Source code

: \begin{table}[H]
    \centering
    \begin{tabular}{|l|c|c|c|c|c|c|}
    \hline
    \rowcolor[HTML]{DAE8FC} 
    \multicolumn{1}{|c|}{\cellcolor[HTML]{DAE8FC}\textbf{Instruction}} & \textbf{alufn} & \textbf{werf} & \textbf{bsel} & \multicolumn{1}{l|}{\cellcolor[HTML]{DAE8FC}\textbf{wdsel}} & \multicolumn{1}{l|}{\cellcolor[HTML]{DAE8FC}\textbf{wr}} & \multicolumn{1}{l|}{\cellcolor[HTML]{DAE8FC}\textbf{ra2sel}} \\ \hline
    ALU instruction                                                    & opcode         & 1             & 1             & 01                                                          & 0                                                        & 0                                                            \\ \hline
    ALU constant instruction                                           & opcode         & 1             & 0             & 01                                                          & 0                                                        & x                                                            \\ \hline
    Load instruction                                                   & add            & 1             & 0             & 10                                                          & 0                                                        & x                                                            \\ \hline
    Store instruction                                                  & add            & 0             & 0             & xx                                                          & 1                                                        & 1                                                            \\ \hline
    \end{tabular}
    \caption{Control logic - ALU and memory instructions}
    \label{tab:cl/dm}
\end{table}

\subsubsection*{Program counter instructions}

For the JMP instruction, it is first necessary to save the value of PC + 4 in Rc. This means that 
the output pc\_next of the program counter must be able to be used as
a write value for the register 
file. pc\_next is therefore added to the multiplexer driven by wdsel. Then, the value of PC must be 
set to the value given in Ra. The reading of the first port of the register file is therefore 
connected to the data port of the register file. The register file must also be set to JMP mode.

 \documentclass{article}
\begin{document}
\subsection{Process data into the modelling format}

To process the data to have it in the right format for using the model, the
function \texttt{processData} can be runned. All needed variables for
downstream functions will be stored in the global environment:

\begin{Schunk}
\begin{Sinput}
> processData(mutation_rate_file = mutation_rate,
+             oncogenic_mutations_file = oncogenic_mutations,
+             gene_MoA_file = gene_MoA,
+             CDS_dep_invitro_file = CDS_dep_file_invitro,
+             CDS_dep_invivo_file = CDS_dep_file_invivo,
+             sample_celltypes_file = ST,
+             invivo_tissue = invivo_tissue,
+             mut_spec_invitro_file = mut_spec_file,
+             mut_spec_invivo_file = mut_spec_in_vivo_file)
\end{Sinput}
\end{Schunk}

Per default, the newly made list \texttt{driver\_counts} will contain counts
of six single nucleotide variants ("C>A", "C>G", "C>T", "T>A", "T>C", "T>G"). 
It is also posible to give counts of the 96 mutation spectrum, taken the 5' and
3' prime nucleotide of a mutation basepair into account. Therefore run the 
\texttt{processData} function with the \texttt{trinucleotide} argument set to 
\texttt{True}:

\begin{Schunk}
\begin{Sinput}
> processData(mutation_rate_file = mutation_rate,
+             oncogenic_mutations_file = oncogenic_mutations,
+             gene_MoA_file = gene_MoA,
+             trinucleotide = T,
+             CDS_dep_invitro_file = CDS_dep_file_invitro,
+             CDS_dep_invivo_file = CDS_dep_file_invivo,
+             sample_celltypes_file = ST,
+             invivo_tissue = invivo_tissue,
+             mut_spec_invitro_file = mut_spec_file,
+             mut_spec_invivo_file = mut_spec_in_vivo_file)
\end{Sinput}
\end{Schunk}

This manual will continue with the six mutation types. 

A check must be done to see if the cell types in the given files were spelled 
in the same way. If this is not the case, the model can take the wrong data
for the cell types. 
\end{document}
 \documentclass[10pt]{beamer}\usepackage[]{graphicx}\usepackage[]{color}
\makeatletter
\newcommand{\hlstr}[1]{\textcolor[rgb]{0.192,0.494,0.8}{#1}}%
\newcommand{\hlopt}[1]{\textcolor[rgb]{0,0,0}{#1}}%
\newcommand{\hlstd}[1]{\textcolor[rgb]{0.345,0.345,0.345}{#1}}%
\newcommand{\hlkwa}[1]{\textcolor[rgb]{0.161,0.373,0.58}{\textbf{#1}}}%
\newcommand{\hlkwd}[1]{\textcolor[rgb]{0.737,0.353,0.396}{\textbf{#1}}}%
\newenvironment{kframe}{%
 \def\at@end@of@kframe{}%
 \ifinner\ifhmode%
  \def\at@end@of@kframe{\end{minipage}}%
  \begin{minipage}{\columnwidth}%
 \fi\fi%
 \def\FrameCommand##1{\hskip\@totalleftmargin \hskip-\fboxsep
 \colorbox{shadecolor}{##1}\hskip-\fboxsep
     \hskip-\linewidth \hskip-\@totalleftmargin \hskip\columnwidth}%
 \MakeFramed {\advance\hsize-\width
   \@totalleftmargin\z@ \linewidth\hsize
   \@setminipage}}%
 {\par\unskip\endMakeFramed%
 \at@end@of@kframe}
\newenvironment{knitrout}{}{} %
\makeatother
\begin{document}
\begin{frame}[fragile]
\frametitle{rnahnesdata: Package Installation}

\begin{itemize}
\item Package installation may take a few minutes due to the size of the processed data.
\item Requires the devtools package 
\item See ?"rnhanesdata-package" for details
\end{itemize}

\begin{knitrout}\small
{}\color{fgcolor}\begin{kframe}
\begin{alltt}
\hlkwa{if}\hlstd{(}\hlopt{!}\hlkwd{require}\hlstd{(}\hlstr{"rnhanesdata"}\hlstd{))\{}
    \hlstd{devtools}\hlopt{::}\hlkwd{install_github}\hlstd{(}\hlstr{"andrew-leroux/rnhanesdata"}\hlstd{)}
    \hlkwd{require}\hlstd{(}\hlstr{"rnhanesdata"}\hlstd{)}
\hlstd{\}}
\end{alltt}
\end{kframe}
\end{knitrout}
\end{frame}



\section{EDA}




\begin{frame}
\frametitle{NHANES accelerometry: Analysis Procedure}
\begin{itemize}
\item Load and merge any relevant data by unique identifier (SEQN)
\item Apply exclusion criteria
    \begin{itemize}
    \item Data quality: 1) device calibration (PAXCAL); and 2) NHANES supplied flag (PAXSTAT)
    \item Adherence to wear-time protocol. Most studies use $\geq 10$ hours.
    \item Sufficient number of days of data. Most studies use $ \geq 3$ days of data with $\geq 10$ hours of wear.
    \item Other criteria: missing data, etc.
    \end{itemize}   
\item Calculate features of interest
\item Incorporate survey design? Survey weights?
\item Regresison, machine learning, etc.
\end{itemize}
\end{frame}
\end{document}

-*-*-

Directions for this task: Please output every line shown above exactly.

Response to this exercise:
Source code

: \begin{table}[H]
    \centering
    \begin{tabular}{|l|c|c|c|c|c|c|}
    \hline
    \rowcolor[HTML]{DAE8FC} 
    \multicolumn{1}{|c|}{\cellcolor[HTML]{DAE8FC}\textbf{Instruction}} & \textbf{alufn} & \textbf{werf} & \textbf{bsel} & \multicolumn{1}{l|}{\cellcolor[HTML]{DAE8FC}\textbf{wdsel}} & \multicolumn{1}{l|}{\cellcolor[HTML]{DAE8FC}\textbf{wr}} & \multicolumn{1}{l|}{\cellcolor[HTML]{DAE8FC}\textbf{ra2sel}} \\ \hline
    ALU instruction                                                    & opcode         & 1             & 1             & 01                                                          & 0                                                        & 0                                                            \\ \hline
    ALU constant instruction                                           & opcode         & 1             & 0             & 01                                                          & 0                                                        & x                                                            \\ \hline
    Load instruction                                                   & add            & 1             & 0             & 10                                                          & 0                                                        & x                                                            \\ \hline
    Store instruction                                                  & add            & 0             & 0             & xx                                                          & 1                                                        & 1                                                            \\ \hline
    \end{tabular}
    \caption{Control logic - ALU and memory instructions}
    \label{tab:cl/dm}
\end{table}

\subsubsection*{Program counter instructions}

For the JMP instruction, it is first necessary to save the value of PC + 4 in Rc. This means that 
the output pc\_next of the program counter must be able to be used as
a write value for the register 
file. pc\_next is therefore added to the multiplexer driven by wdsel. Then, the value of PC must be 
set to the value given in Ra. The reading of the first port of the register file is therefore 
connected to the data port of the register file. The register file must also be set to JMP mode.

 \documentclass{article}
\begin{document}
\subsection{Process data into the modelling format}

To process the data to have it in the right format for using the model, the
function \texttt{processData} can be runned. All needed variables for
downstream functions will be stored in the global environment:

\begin{Schunk}
\begin{Sinput}
> processData(mutation_rate_file = mutation_rate,
+             oncogenic_mutations_file = oncogenic_mutations,
+             gene_MoA_file = gene_MoA,
+             CDS_dep_invitro_file = CDS_dep_file_invitro,
+             CDS_dep_invivo_file = CDS_dep_file_invivo,
+             sample_celltypes_file = ST,
+             invivo_tissue = invivo_tissue,
+             mut_spec_invitro_file = mut_spec_file,
+             mut_spec_invivo_file = mut_spec_in_vivo_file)
\end{Sinput}
\end{Schunk}

Per default, the newly made list \texttt{driver\_counts} will contain counts
of six single nucleotide variants ("C>A", "C>G", "C>T", "T>A", "T>C", "T>G"). 
It is also posible to give counts of the 96 mutation spectrum, taken the 5' and
3' prime nucleotide of a mutation basepair into account. Therefore run the 
\texttt{processData} function with the \texttt{trinucleotide} argument set to 
\texttt{True}:

\begin{Schunk}
\begin{Sinput}
> processData(mutation_rate_file = mutation_rate,
+             oncogenic_mutations_file = oncogenic_mutations,
+             gene_MoA_file = gene_MoA,
+             trinucleotide = T,
+             CDS_dep_invitro_file = CDS_dep_file_invitro,
+             CDS_dep_invivo_file = CDS_dep_file_invivo,
+             sample_celltypes_file = ST,
+             invivo_tissue = invivo_tissue,
+             mut_spec_invitro_file = mut_spec_file,
+             mut_spec_invivo_file = mut_spec_in_vivo_file)
\end{Sinput}
\end{Schunk}

This manual will continue with the six mutation types. 

A check must be done to see if the cell types in the given files were spelled 
in the same way. If this is not the case, the model can take the wrong data
for the cell types. 
\end{document}
 \documentclass[10pt]{beamer}\usepackage[]{graphicx}\usepackage[]{color}
\makeatletter
\newcommand{\hlstr}[1]{\textcolor[rgb]{0.192,0.494,0.8}{#1}}%
\newcommand{\hlopt}[1]{\textcolor[rgb]{0,0,0}{#1}}%
\newcommand{\hlstd}[1]{\textcolor[rgb]{0.345,0.345,0.345}{#1}}%
\newcommand{\hlkwa}[1]{\textcolor[rgb]{0.161,0.373,0.58}{\textbf{#1}}}%
\newcommand{\hlkwd}[1]{\textcolor[rgb]{0.737,0.353,0.396}{\textbf{#1}}}%
\newenvironment{kframe}{%
 \def\at@end@of@kframe{}%
 \ifinner\ifhmode%
  \def\at@end@of@kframe{\end{minipage}}%
  \begin{minipage}{\columnwidth}%
 \fi\fi%
 \def\FrameCommand##1{\hskip\@totalleftmargin \hskip-\fboxsep
 \colorbox{shadecolor}{##1}\hskip-\fboxsep
     \hskip-\linewidth \hskip-\@totalleftmargin \hskip\columnwidth}%
 \MakeFramed {\advance\hsize-\width
   \@totalleftmargin\z@ \linewidth\hsize
   \@setminipage}}%
 {\par\unskip\endMakeFramed%
 \at@end@of@kframe}
\newenvironment{knitrout}{}{} %
\makeatother
\begin{document}
\begin{frame}[fragile]
\frametitle{rnahnesdata: Package Installation}

\begin{itemize}
\item Package installation may take a few minutes due to the size of the processed data.
\item Requires the devtools package 
\item See ?"rnhanesdata-package" for details
\end{itemize}

\begin{knitrout}\small
{}\color{fgcolor}\begin{kframe}
\begin{alltt}
\hlkwa{if}\hlstd{(}\hlopt{!}\hlkwd{require}\hlstd{(}\hlstr{"rnhanesdata"}\hlstd{))\{}
    \hlstd{devtools}\hlopt{::}\hlkwd{install_github}\hlstd{(}\hlstr{"andrew-leroux/rnhanesdata"}\hlstd{)}
    \hlkwd{require}\hlstd{(}\hlstr{"rnhanesdata"}\hlstd{)}
\hlstd{\}}
\end{alltt}
\end{kframe}
\end{knitrout}
\end{frame}



\section{EDA}




\begin{frame}
\frametitle{NHANES accelerometry: Analysis Procedure}
\begin{itemize}
\item Load and merge any relevant data by unique identifier (SEQN)
\item Apply exclusion criteria
    \begin{itemize}
    \item Data quality: 1) device calibration (PAXCAL); and 2) NHANES supplied flag (PAXSTAT)
    \item Adherence to wear-time protocol. Most studies use $\geq 10$ hours.
    \item Sufficient number of days of data. Most studies use $ \geq 3$ days of data with $\geq 10$ hours of wear.
    \item Other criteria: missing data, etc.
    \end{itemize}   
\item Calculate features of interest
\item Incorporate survey design? Survey weights?
\item Regresison, machine learning, etc.
\end{itemize}
\end{frame}
\end{document}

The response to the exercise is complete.